Movies I Adore: “Don’t Look Now”

Every now and then you have to quit bitching and moaning and shout your love for something. Being a filmmaker, movies have always “spoken to me”. I adore it as a form of storytelling. It’s so easy to get wrong. Soooooo easy.

But when a movie is right. It lives inside your head. It’s the storytelling and the look and the characters and the dialogue and the music and the casting and even the greens and set dec — it’s all sublime. There are lots of “directors” but only a handful of artists. I’ve had the pleasure of working with an artist — Bob Zemeckis.

In a way, Bob’s an “artist of the impossible”.

Bob was one of my Executive Producers when I did Tales From The Crypt for HBO. I wrote most of the episodes he directed. For starters, he is an incredible collaborator. He truly knows how to get the very best out of everyone he works with. Which is where the “impossible” comes in. At some point, in a Zemeckis piece, there’s going to be at least one shot that — if you’re looking and realize you’re watching it — is impossible. Meaning — yeah, the shot’s there in the movie but how the hell did they get it? It’s impossible!

When I was a young buck, a terrific documentary filmmaker I had the honor to know — Greg Shuker — turned me on to Nicolas Roeg’s “Don’t Look Now” — a psychological thriller starring Julie Christie and Donald Sutherland.

Don't Look NowI don’t want to give away a great ending but — that the ending works as effectively as it does, that it’s as memorable as it is — it’s a testament to the masterful work director Nic Roeg has done up till then.

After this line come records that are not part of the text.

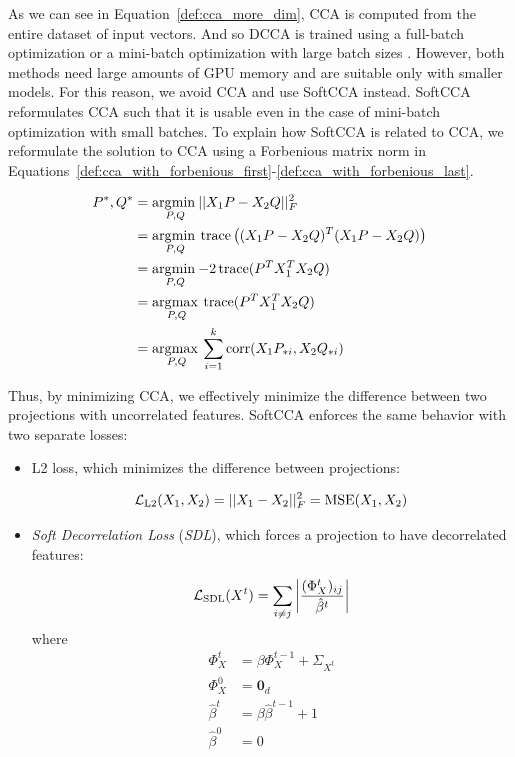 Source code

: As we can see in Equation~\ref{def:cca_more_dim}, CCA is computed from the
entire dataset of input vectors. And so DCCA is trained using a full-batch
optimization \citep{andrew2013deep} or a mini-batch optimization with large
batch sizes \citep{wang2015unsupervised}. However, both methods need large
amounts of GPU memory and are suitable only with smaller models. For
this reason, we avoid CCA and use SoftCCA \citep{chang2018scalable} instead.
SoftCCA reformulates CCA such that it is usable even in the case of mini-batch
optimization with small batches. To explain how SoftCCA is related to CCA, we
reformulate the solution to CCA using a Forbenious matrix norm in
Equations~\ref{def:cca_with_forbenious_first}-\ref{def:cca_with_forbenious_last}.

\begin{align}
  P^\ast, Q^\ast &= \underset{P, Q}{\operatorname*{\arg\!\min\medspace}} ||X_1P - X_2Q||^2_F \label{def:cca_with_forbenious_first} \\
  &= \underset{P, Q}{\operatorname*{\arg\!\min\medspace}} \operatorname*{trace}\left((X_1P - X_2Q)^T(X_1P - X_2Q)\right) \\
  &= \underset{P, Q}{\operatorname*{\arg\!\min\medspace}} {-2} \operatorname*{trace}(P^TX_1^TX_2Q) \\
  &= \underset{P, Q}{\operatorname*{\arg\!\max\medspace}} \operatorname*{trace}(P^TX_1^TX_2Q) \\
  &= \underset{P, Q}{\operatorname*{\arg\!\max\medspace}} \sum_{i = 1}^k \operatorname*{corr}(X_1P_{*i}, X_2Q_{*i}) \label{def:cca_with_forbenious_last}
\end{align}

Thus, by minimizing CCA, we effectively minimize the difference between two
projections with uncorrelated features. SoftCCA enforces the same behavior with
two separate losses:

\begin{itemize}

  \item L2 loss, which minimizes the difference between projections:

    \begin{equation}
      \mathcal{L}_{\text{L2}}(X_1, X_2) = ||X_1 - X_2||^2_F = \operatorname*{MSE}(X_1, X_2)
    \end{equation}

  \item \emph{Soft Decorrelation Loss} (\emph{SDL}), which forces a projection
    to have decorrelated features:

    \begin{equation}
      \mathcal{L}_{\text{SDL}}(X^t) = \sum_{i \ne j} \left|
          \frac{(\Phi^t_X)_{ij}}{\hat{\beta}^t}
          \right|
    \end{equation}
    where
    \begin{align}
      \Phi^t_X &= \beta \Phi^{t-1}_X + \Sigma_{X^t} \\
      \Phi^0_X &= \bm{0}_d \\
      \hat{\beta}^t &= \beta \hat{\beta}^{t-1} + 1 \\
      \hat{\beta}^0 &= 0
    \end{align}

\end{itemize}

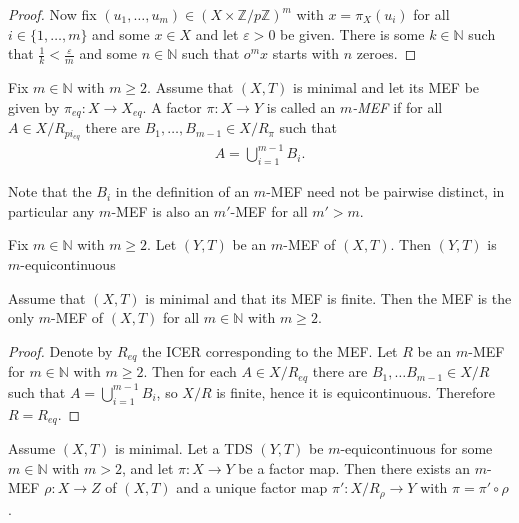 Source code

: \begin{proof}
	Now fix $(u_1, \dots, u_m) \in (X \times \mathbb{Z}/p\mathbb{Z})^m$ with $x = \pi_X(u_i)$ for all $i \in \{1, \dots, m\}$ and some $x \in X$ and let $\varepsilon > 0$ be given. There is some $k \in \mathbb{N}$ such that $\frac{1}{k} < \frac{\varepsilon}{m}$ and some $n \in \mathbb{N}$ such that $o^m x$ starts with $n$ zeroes.
\end{proof}

\begin{definition}[$m$-MEF]
	Fix $m \in \mathbb{N}$ with $m \geq 2$. Assume that $(X, T)$ is minimal and let its MEF be given by $\pi_{eq}: X \to X_{eq}$. A factor $\pi: X \to Y$ is called an \emph{$m$-MEF} if for all $A \in X/R_{pi_{eq}}$ there are $B_1, \dots, B_{m-1} \in X/R_\pi$ such that
	\begin{align*}
		A = \bigcup_{i=1}^{m-1} B_i.
	\end{align*}
\end{definition}

\begin{remark}
	Note that the $B_i$ in the definition of an $m$-MEF need not be pairwise distinct, in particular any $m$-MEF is also an $m'$-MEF for all $m' > m$.
\end{remark}

\begin{proposition}
	Fix $m \in \mathbb{N}$ with $m \geq 2$. Let $(Y, T)$ be an $m$-MEF of $(X, T)$. Then $(Y, T)$ is $m$-equicontinuous
\end{proposition}

\begin{proposition}
	Assume that $(X, T)$ is minimal and that its MEF is finite. Then the MEF is the only $m$-MEF of $(X, T)$ for all $m \in \mathbb{N}$ with $m \geq 2$.
\end{proposition}
\begin{proof}
	Denote by $R_{eq}$ the ICER corresponding to the MEF. Let $R$ be an $m$-MEF for $m \in \mathbb{N}$ with $m \geq 2$. Then for each $A \in X/R_{eq}$ there are $B_1, \dots B_{m-1} \in X/R$ such that $A = \bigcup_{i=1}^{m-1} B_i$, so $X/R$ is finite, hence it is equicontinuous. Therefore $R = R_{eq}$.
\end{proof}

\begin{theorem}
	Assume $(X, T)$ is minimal. Let a TDS $(Y, T)$ be $m$-equicontinuous for some $m \in \mathbb{N}$ with $m > 2$, and let $\pi: X \to Y$ be a factor map. Then there exists an $m$-MEF $\rho: X \to Z$ of $(X, T)$ and a unique factor map $\pi': X/R_\rho \to Y$ with $\pi = \pi' \circ \rho$.
\end{theorem}

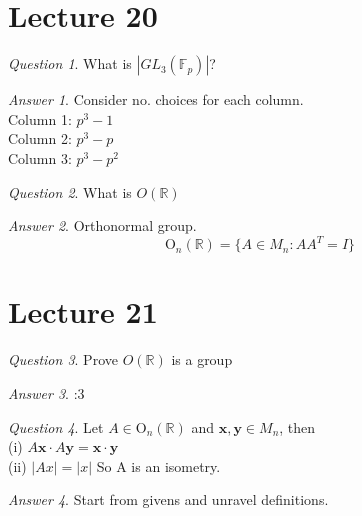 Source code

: \documentclass[]{article}
\def\bx{\mathbf x}
\def\by{\mathbf y}
\theoremstyle{remark}
\theoremstyle{qnstyle}
\newtheorem{question}{Question}
\theoremstyle{answerstyle}
\newtheorem*{answer}{Answer}
\begin{document}
\section* {Lecture 20}
{
    \begin{question}
        What is $|GL_3(\mathbb{F}_p)|$?
    \end{question}
    \begin{answer}
        Consider no. choices for each column. \\
        Column 1: $p^3 - 1$ \\
        Column 2: $p^3 - p$\\
        Column 3: $p^3 - p^2$
    \end{answer}
}
{
    \begin{question}
        What is $O(\mathbb{R})$
    \end{question}
    \begin{answer}
        Orthonormal group. $$\text{O}_n(\mathbb{R}) = \{A \in M_n: A A^T = I\}$$
    \end{answer}
}
\section* {Lecture 21}
{
    \begin{question}
        Prove $O(\mathbb{R})$ is a group
    \end{question}
    \begin{answer}
        :3
    \end{answer}
}
{
    \begin{question}
        Let $A \in \text{O}_n(\mathbb{R})$ and $\bx, \by \in M_n$, then \\
        (i) $A\bx \cdot A\by = \bx \cdot \by$\\
        (ii) $|Ax| = |x|$
        So A is an isometry.
    \end{question}
    \begin{answer}
        Start from givens and unravel definitions.
    \end{answer}
}
\end{document}
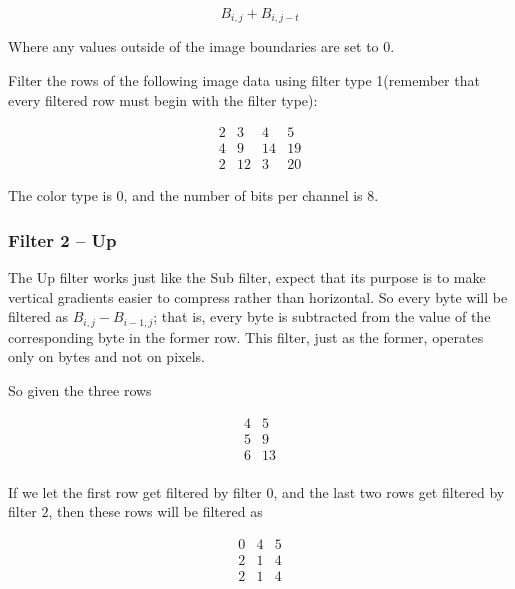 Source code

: \begin{equation*}
  B_{i,j} + B_{i,j-t}
\end{equation*}

Where any values outside of the image boundaries are set to $0$.

\begin{Exercise}[label={filter-1}]

  Filter the rows of the following image data using filter type
  1(remember that every filtered row must begin with the filter type):

  \[
  \begin{matrix}
    2 & 3 & 4 & 5 \\
    4 & 9 & 14 & 19 \\
    2 & 12 & 3 & 20
  \end{matrix}
  \]

  The color type is $0$, and the number of bits per channel is $8$.

\end{Exercise}

\subsubsection{Filter 2 -- Up}

The Up filter works just like the Sub filter, expect that its purpose
is to make vertical gradients easier to compress rather than
horizontal. So every byte will be filtered as $B_{i,j} - B_{i-1,j}$;
that is, every byte is subtracted from the value of the corresponding
byte in the former row. This filter, just as the former, operates only
on bytes and not on pixels.

So given the three rows

\[
\begin{matrix}
  4 & 5 \\
  5 & 9 \\
  6 & 13 \\
\end{matrix}
\]

If we let the first row get filtered by filter $0$, and the last two
rows get filtered by filter $2$, then these rows will be filtered as

\[
\begin{matrix}
  0 & 4 & 5 \\
  2 & 1 & 4 \\
  2 & 1 & 4 \\
\end{matrix}
\]

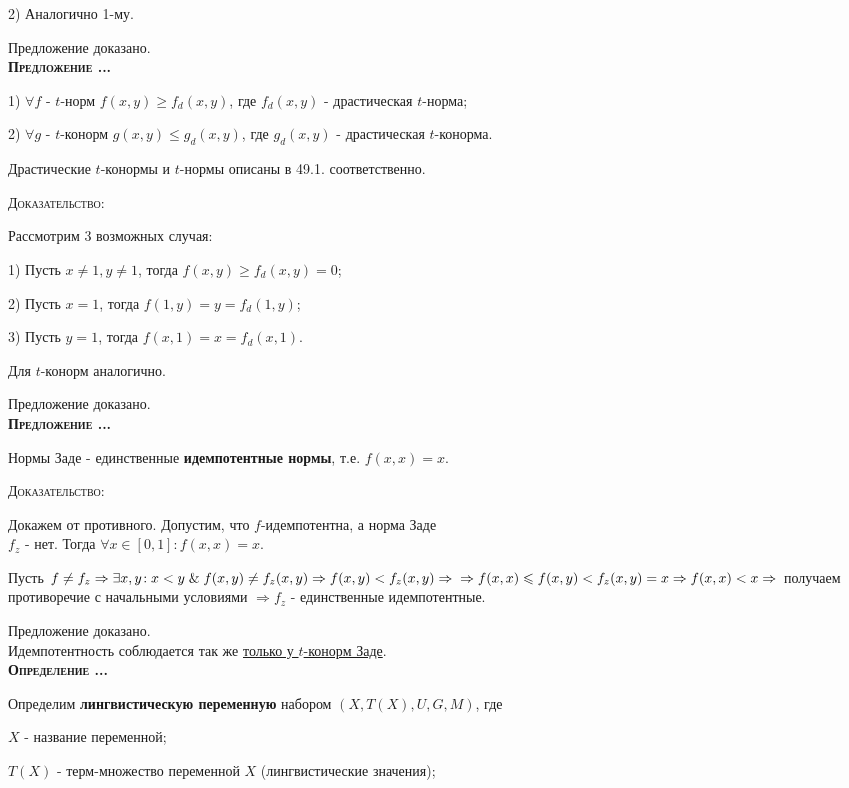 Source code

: \documentclass[18pt, a4paper]{extarticle}
\newcounter{par}
\newcounter{spar}
\newcounter{zap}
\newcommand{\opr}{\textbf{\textsc{Определение \thepar.\if\thespar1\thespar.\fi\thezap.\;}}\stepcounter{zap}}
\newcommand{\predl}{\textbf{\textsc{Предложение \thepar.\if\thespar1\thespar.\fi\thezap.\;}}\stepcounter{zap}}
\newcommand{\dok}{\textsc{Доказательство:}}
\newcommand{\ampersand}{\;\&\;}
\begin{document}
2) Аналогично 1-му.

Предложение доказано.\\

\predl


1) $\forall f$ - $t$-норм $f(x,y)\geqslant f_d(x,y)$, где $f_d(x,y)$ - драстическая $t$-норма;

2) $\forall g$ - $t$-конорм $g(x,y)\leqslant g_d(x,y)$, где $g_d(x,y)$ - драстическая $t$-конорма.

Драстические $t$-конормы и $t$-нормы описаны в 49.1. соответственно.

\newpage

\dok

Рассмотрим 3 возможных случая:

1) Пусть $x\neq 1,y\neq1$, тогда $f(x,y)\geqslant f_d(x,y)=0$;

2) Пусть $x=1$, тогда $f(1,y)=y=f_d(1,y)$;

3) Пусть $y=1$, тогда $f(x,1)=x=f_d(x,1)$.

Для $t$-конорм аналогично.

Предложение доказано.\\

\predl

Нормы Заде - единственные \textbf{идемпотентные нормы}, т.е. $f(x,x)=x$.  

\dok

Докажем от противного. Допустим, что $f$-идемпотентна, а норма Заде\\$f_z$ - нет. Тогда $\forall x\in[0,1]\!:f(x,x)=x$.

Пусть $f\neq f_z\Rightarrow\exists x,y\!: x<y\ampersand f(x,y)\neq f_z(x,y)\Rightarrow f(x,y)<f_z(x,y)\Rightarrow\newline\Rightarrow f(x,x)\leqslant f(x,y)<f_z(x,y)=x\Rightarrow f(x,x)<x\Rightarrow$ получаем противоречие с начальными условиями $\Rightarrow f_z$ - единственные идемпотентные.

Предложение доказано.\\

Идемпотентность соблюдается так же \underline{только у $t$-конорм Заде}.\\

\opr

Определим \textbf{лингвистическую переменную} набором $(X, T(X), U, G, M)$, где

$X$ - название переменной;

$T(X)$ - терм-множество переменной $X$ (лингвистические значения);
\end{document}
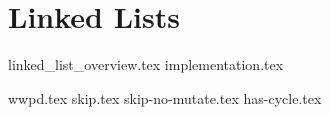 \documentclass{exam}
\begin{document}
\newpage
\section{Linked Lists}
{linked_list_overview.tex}
{implementation.tex}

\begin{questions}
	{wwpd.tex}
	{skip.tex}
	{skip-no-mutate.tex}
	{has-cycle.tex}
\end{questions}
\end{document}
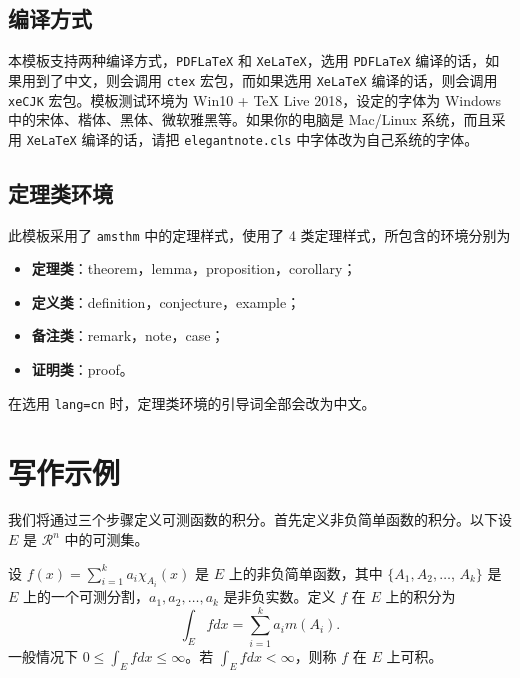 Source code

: \documentclass[cn,pad,11pt,green,geye]{../elegantnote}
\begin{document}
\subsection{编译方式}

本模板支持两种编译方式，\lstinline{PDFLaTeX} 和 \lstinline{XeLaTeX}，选用 \lstinline{PDFLaTeX} 编译的话，如果用到了中文，则会调用 \lstinline{ctex} 宏包，而如果选用 \lstinline{XeLaTeX} 编译的话，则会调用 \lstinline{xeCJK} 宏包。模板测试环境为 Win10 + \TeX{} Live 2018，设定的字体为 Windows 中的宋体、楷体、黑体、微软雅黑等。如果你的电脑是 Mac/Linux 系统，而且采用 \lstinline{XeLaTeX} 编译的话，请把 \lstinline{elegantnote.cls} 中字体改为自己系统的字体。

\subsection{定理类环境}
此模板采用了 \lstinline{amsthm} 中的定理样式，使用了 4 类定理样式，所包含的环境分别为
\begin{itemize}
\item \textbf{定理类}：theorem，lemma，proposition，corollary；
\item \textbf{定义类}：definition，conjecture，example；
\item \textbf{备注类}：remark，note，case；
\item \textbf{证明类}：proof。
\end{itemize}

\begin{remark}
在选用 \lstinline{lang=cn} 时，定理类环境的引导词全部会改为中文。
\end{remark}

\section{写作示例}

我们将通过三个步骤定义可测函数的积分。首先定义非负简单函数的积分。以下设 $E$ 是 $\mathcal{R}^n$ 中的可测集。

\begin{definition}[可积性]
设 $ f(x)=\sum\limits_{i=1}^{k} a_i \chi_{A_i}(x)$ 是 $E$ 上的非负简单函数，其中 $\{A_1,A_2,\ldots$, $A_k\}$ 是 $E$ 上的一个可测分割，$a_1,a_2,\ldots,a_k$ 是非负实数。定义 $f$ 在 $E$ 上的积分为
\begin{equation}
   \label{inter}
   \int_{E} f dx = \sum_{i=1}^k a_i m(A_i).
\end{equation}
一般情况下 $0 \leq \int_{E} f dx \leq \infty$。若 $\int_{E} f dx < \infty$，则称 $f$ 在 $E$ 上可积。
\end{definition}
\end{document}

Water plays heavily.  The color red, too.  Sutherland plays John, an art restorer preparing for a project he’s about to start in Venice, Italy.  He and Christie’s Laura own a farm out in the country where their two young children are playing on a rainy day.  Their young daughter drowns in the pond — something her father “senses”.  He rushes outside but too late.  He pulls her body — clad in its red mac — from the pond with a doleful wail.

It’s a few months later.  They’ve buried their child.  Their son is at boarding school as the restoration project in Venice begins.  On their first night, Laura and John make love (for the first time since their daughter died) then go out to dinner.  At the next table are two elderly English sisters.  One is blind.  They happen to be in the ladies’ room when Laura enters.

The blind sister is psychic.  She says she’s seen Laura and John’s daughter.  She was happy.  Laughing.  Laura is blown away.  She doesn’t know what to think.  But John — when Laura tells him — thinks it’s all nonsense and wishful thinking. 

And yet.  As the movie goes on, John begins to catch glimpses of a fleeing figure in red.  Is it the spirit of his daughter — or something else?

Roeg was a director of photography before sliding into the director’s chair.  His films look great.  He captures Venice’s wateriness — its dullness.  Its greyness and fog.  He captures the feeling one gets — being there — of wandering in circles — hopelessly lost.  But the Roeg’s real genius as a director was in how he cut.  He had a way of intercutting two scenes that no one else could touch.

An excellent example — the scene where John and Laura make love for that first time since their daughter’s death.  Roeg intercuts the sex — which is very intimate (there have always been stories that the sex between Christie and Sutherland was real) — with John and Laura, post-coital, get ready to go out for dinner.  You really get the feeling that they’re a couple — which makes the sex we keep intercutting back to feel more organic and real.

For my money, the sex scene in Don’t Look Now is one of the best 2 or 3 sex scenes in all of movie history (the caveat being that most sex scenes suck).  And — here’s the kicker — it’s between a married couple.  That’s a sex scene you never see — between married people.

Nic Roeg died a few months ago.  I still owe Greg Shuker — for introducing him to me.